**Records for the task**:
★ ★ ★ ★ ★ ★ ★

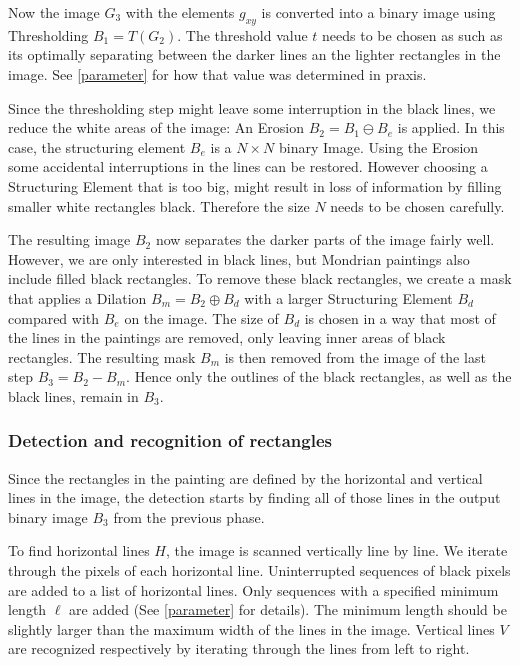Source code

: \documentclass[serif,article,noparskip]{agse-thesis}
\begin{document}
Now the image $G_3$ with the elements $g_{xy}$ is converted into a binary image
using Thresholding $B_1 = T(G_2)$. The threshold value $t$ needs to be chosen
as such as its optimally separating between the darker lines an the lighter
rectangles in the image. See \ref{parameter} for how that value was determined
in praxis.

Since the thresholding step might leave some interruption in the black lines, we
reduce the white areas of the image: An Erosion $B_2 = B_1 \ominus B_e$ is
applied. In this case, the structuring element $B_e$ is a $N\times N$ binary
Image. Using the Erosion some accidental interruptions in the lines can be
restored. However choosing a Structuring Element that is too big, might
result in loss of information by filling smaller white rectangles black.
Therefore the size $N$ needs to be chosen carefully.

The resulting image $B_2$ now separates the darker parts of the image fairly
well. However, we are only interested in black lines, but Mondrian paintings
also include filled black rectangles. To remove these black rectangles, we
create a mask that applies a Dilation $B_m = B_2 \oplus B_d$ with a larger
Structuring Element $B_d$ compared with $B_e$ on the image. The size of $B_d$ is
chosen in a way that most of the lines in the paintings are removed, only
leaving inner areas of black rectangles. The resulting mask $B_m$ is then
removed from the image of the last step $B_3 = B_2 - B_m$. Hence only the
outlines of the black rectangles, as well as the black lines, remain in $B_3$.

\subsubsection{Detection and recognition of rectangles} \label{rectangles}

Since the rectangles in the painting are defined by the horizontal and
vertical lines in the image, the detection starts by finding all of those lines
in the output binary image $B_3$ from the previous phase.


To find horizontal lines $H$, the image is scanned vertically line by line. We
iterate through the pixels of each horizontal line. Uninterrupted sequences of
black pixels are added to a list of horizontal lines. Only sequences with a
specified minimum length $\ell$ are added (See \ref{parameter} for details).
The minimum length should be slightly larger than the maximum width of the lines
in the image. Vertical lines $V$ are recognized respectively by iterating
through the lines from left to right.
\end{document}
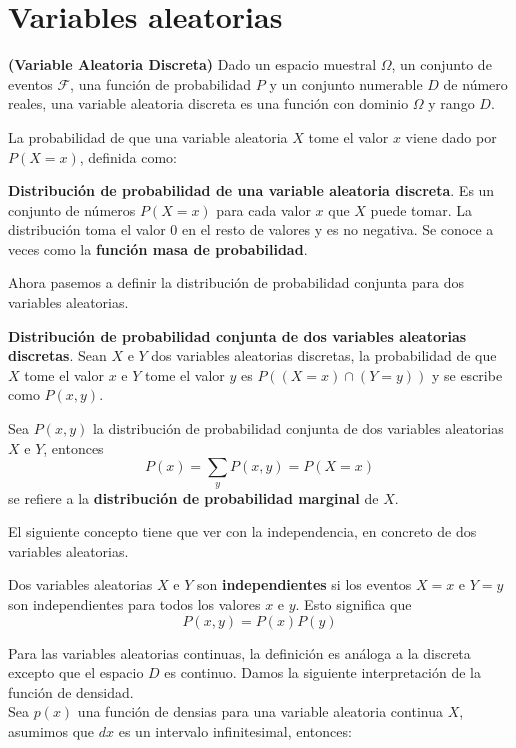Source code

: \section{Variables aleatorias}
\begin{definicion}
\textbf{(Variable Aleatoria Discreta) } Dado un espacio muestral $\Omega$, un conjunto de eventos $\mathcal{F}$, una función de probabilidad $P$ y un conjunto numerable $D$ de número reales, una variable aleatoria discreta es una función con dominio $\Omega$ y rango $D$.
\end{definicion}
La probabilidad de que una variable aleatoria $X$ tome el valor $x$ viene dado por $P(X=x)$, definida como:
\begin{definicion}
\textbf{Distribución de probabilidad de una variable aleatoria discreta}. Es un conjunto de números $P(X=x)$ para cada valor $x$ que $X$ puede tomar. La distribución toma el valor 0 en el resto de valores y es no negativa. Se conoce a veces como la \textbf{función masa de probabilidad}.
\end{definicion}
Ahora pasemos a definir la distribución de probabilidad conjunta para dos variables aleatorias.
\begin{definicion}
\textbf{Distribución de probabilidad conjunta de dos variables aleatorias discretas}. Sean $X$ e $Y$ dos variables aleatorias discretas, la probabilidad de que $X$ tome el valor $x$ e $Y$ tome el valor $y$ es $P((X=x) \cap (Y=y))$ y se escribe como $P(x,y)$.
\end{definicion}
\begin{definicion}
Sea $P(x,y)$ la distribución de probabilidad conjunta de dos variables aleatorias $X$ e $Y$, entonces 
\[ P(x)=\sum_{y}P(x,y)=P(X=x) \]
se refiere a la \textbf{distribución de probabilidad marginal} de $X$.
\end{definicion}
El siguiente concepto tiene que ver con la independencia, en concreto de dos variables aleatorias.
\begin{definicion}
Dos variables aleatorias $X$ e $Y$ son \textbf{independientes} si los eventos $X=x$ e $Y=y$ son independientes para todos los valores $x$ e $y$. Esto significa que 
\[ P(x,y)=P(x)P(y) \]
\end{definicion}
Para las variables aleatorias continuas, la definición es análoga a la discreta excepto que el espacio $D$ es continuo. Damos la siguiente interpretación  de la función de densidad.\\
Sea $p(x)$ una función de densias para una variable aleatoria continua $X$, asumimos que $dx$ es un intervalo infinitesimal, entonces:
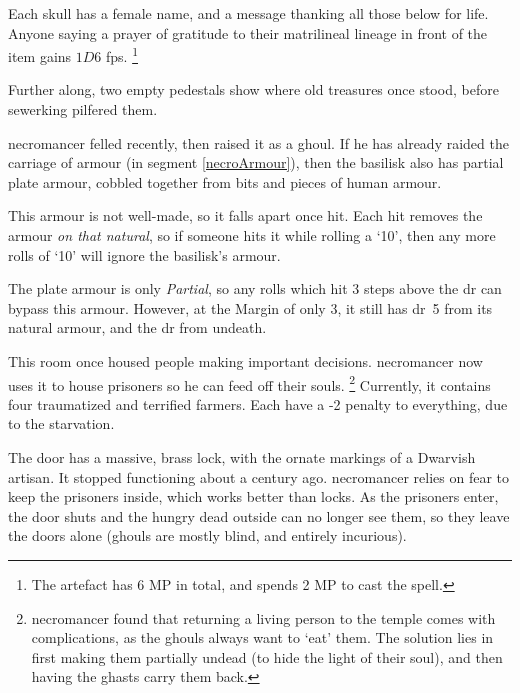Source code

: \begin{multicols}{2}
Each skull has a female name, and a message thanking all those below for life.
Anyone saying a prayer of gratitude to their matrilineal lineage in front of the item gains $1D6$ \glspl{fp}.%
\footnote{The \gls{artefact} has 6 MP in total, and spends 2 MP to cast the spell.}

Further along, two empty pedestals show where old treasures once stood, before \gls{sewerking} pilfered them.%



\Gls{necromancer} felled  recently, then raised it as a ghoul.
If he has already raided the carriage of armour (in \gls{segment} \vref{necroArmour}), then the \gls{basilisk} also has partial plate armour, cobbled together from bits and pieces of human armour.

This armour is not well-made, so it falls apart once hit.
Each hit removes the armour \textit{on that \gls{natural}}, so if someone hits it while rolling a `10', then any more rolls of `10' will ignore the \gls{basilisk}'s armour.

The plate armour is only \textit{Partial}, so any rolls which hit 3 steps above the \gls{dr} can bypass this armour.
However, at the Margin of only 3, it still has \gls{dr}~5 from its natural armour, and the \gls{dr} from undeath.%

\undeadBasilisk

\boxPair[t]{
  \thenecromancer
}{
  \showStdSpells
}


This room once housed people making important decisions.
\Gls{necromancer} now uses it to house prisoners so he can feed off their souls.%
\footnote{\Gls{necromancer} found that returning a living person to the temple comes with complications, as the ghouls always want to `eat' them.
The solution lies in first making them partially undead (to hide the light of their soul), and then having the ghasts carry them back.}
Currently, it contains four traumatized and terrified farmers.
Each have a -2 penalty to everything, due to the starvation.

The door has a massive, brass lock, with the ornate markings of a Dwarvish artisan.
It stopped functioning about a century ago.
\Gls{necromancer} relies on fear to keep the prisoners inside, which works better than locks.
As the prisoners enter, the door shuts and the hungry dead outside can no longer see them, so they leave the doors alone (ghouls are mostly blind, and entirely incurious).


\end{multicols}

★ ★ ★ ★ ★ ★ ★

**Your goal**:
What lines in the material include the string "armour"? Pull each one out.

**Exercise solution**:
If he has already raided the carriage of armour (in \gls{segment} \vref{necroArmour}), then the \gls{basilisk} also has partial plate armour, cobbled together from bits and pieces of human armour.
This armour is not well-made, so it falls apart once hit.
Each hit removes the armour \textit{on that \gls{natural}}, so if someone hits it while rolling a `10', then any more rolls of `10' will ignore the \gls{basilisk}'s armour.
The plate armour is only \textit{Partial}, so any rolls which hit 3 steps above the \gls{dr} can bypass this armour.
However, at the Margin of only 3, it still has \gls{dr}~5 from its natural armour, and the \gls{dr} from undeath.%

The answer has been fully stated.